[Start of Attachment]
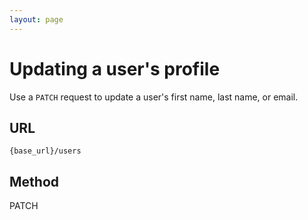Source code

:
 ```yaml
---
layout: page
---
```


# Updating a user's profile

Use a `PATCH` request to update a user's first name, last name, or email.

## URL

```shell
{base_url}/users
```

## Method

PATCH
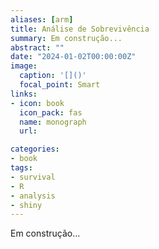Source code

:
 ```yaml
---
aliases: [arm]
title: Análise de Sobrevivência
summary: Em construção...
abstract: ""
date: "2024-01-02T00:00:00Z"
image:
  caption: '[]()'
  focal_point: Smart
links:
- icon: book
  icon_pack: fas
  name: monograph
  url: 

categories:
- book
tags:
- survival
- R
- analysis
- shiny
---
```


Em construção...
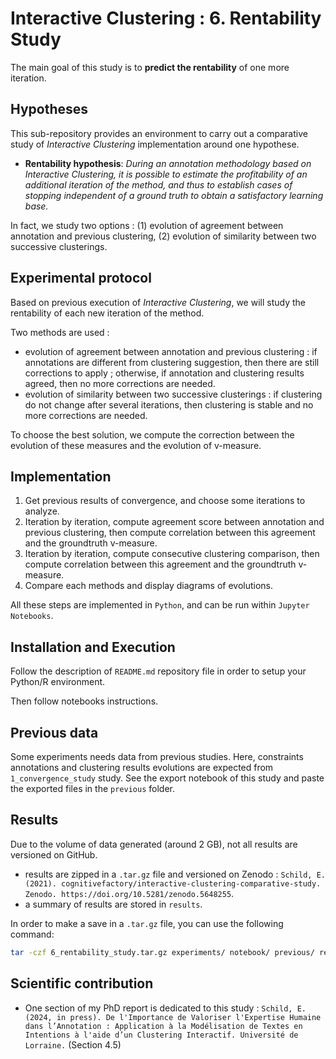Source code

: # Interactive Clustering : 6. Rentability Study

The main goal of this study is to **predict the rentability** of one more iteration.


## Hypotheses

This sub-repository provides an environment to carry out a comparative study of _Interactive Clustering_ implementation around one hypothese.
- **Rentability hypothesis**: _During an annotation methodology based on Interactive Clustering, it is possible to estimate the profitability of an additional iteration of the method, and thus to establish cases of stopping independent of a ground truth to obtain a satisfactory learning base._

In fact, we study two options : (1) evolution of agreement between annotation and previous clustering, (2) evolution of similarity between two successive clusterings.

## Experimental protocol

Based on previous execution of _Interactive Clustering_, we will study the rentability of each new iteration of the method.

Two methods are used :
- evolution of agreement between annotation and previous clustering : if annotations are different from clustering suggestion, then there are still corrections to apply ; otherwise, if annotation and clustering results agreed, then no more corrections are needed.
- evolution of similarity between two successive clusterings : if clustering do not change after several iterations, then clustering is stable and no more corrections are needed.

To choose the best solution, we compute the correction between the evolution of these measures and the evolution of v-measure.


## Implementation

1. Get previous results of convergence, and choose some iterations to analyze.
2. Iteration by iteration, compute agreement score between annotation and previous clustering, then compute correlation between this agreement and the groundtruth v-measure.
3. Iteration by iteration, compute consecutive clustering comparison, then compute correlation between this agreement and the groundtruth v-measure.
4. Compare each methods and display diagrams of evolutions.

All these steps are implemented in `Python`, and can be run within `Jupyter Notebooks`.


## Installation and Execution

Follow the description of `README.md` repository file in order to setup your Python/R environment.

Then follow notebooks instructions.


## Previous data

Some experiments needs data from previous studies.
Here, constraints annotations and clustering results evolutions are expected from `1_convergence_study` study.
See the export notebook of this study and paste the exported files in the `previous` folder.


## Results

Due to the volume of data generated (around 2 GB), not all results are versioned on GitHub.

- results are zipped in a `.tar.gz` file and versioned on Zenodo : `Schild, E. (2021). cognitivefactory/interactive-clustering-comparative-study. Zenodo. https://doi.org/10.5281/zenodo.5648255`.
- a summary of results are stored in `results`.

In order to make a save in a `.tar.gz` file, you can use the following command:
```bash
tar -czf 6_rentability_study.tar.gz experiments/ notebook/ previous/ results/ README.md
```


## Scientific contribution

- One section of my PhD report is dedicated to this study : `Schild, E. (2024, in press). De l'Importance de Valoriser l'Expertise Humaine dans l’Annotation : Application à la Modélisation de Textes en Intentions à l'aide d’un Clustering Interactif. Université de Lorraine.` (Section 4.5)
[End of Attachment]
(TASK) Give back every entry word for word, and drop the pictures as you go.

(FINISHED EXERCISE)
Source code

:
 ```yaml
---
layout: page
---
```


# Updating a user's profile

Use a `PATCH` request to update a user's first name, last name, or email.

## URL

```shell
{base_url}/users
```

## Method

PATCH
Source code

:
 ```yaml
---
aliases: [arm]
title: Análise de Sobrevivência
summary: Em construção...
abstract: ""
date: "2024-01-02T00:00:00Z"
image:
  caption: '[]()'
  focal_point: Smart
links:
- icon: book
  icon_pack: fas
  name: monograph
  url: 

categories:
- book
tags:
- survival
- R
- analysis
- shiny
---
```


Em construção...
Source code

: # Interactive Clustering : 6. Rentability Study

The main goal of this study is to **predict the rentability** of one more iteration.


## Hypotheses

This sub-repository provides an environment to carry out a comparative study of _Interactive Clustering_ implementation around one hypothese.
- **Rentability hypothesis**: _During an annotation methodology based on Interactive Clustering, it is possible to estimate the profitability of an additional iteration of the method, and thus to establish cases of stopping independent of a ground truth to obtain a satisfactory learning base._

In fact, we study two options : (1) evolution of agreement between annotation and previous clustering, (2) evolution of similarity between two successive clusterings.

## Experimental protocol

Based on previous execution of _Interactive Clustering_, we will study the rentability of each new iteration of the method.

Two methods are used :
- evolution of agreement between annotation and previous clustering : if annotations are different from clustering suggestion, then there are still corrections to apply ; otherwise, if annotation and clustering results agreed, then no more corrections are needed.
- evolution of similarity between two successive clusterings : if clustering do not change after several iterations, then clustering is stable and no more corrections are needed.

To choose the best solution, we compute the correction between the evolution of these measures and the evolution of v-measure.


## Implementation

1. Get previous results of convergence, and choose some iterations to analyze.
2. Iteration by iteration, compute agreement score between annotation and previous clustering, then compute correlation between this agreement and the groundtruth v-measure.
3. Iteration by iteration, compute consecutive clustering comparison, then compute correlation between this agreement and the groundtruth v-measure.
4. Compare each methods and display diagrams of evolutions.

All these steps are implemented in `Python`, and can be run within `Jupyter Notebooks`.


## Installation and Execution

Follow the description of `README.md` repository file in order to setup your Python/R environment.

Then follow notebooks instructions.


## Previous data

Some experiments needs data from previous studies.
Here, constraints annotations and clustering results evolutions are expected from `1_convergence_study` study.
See the export notebook of this study and paste the exported files in the `previous` folder.


## Results

Due to the volume of data generated (around 2 GB), not all results are versioned on GitHub.

- results are zipped in a `.tar.gz` file and versioned on Zenodo : `Schild, E. (2021). cognitivefactory/interactive-clustering-comparative-study. Zenodo. https://doi.org/10.5281/zenodo.5648255`.
- a summary of results are stored in `results`.

In order to make a save in a `.tar.gz` file, you can use the following command:
```bash
tar -czf 6_rentability_study.tar.gz experiments/ notebook/ previous/ results/ README.md
```


## Scientific contribution

- One section of my PhD report is dedicated to this study : `Schild, E. (2024, in press). De l'Importance de Valoriser l'Expertise Humaine dans l’Annotation : Application à la Modélisation de Textes en Intentions à l'aide d’un Clustering Interactif. Université de Lorraine.` (Section 4.5)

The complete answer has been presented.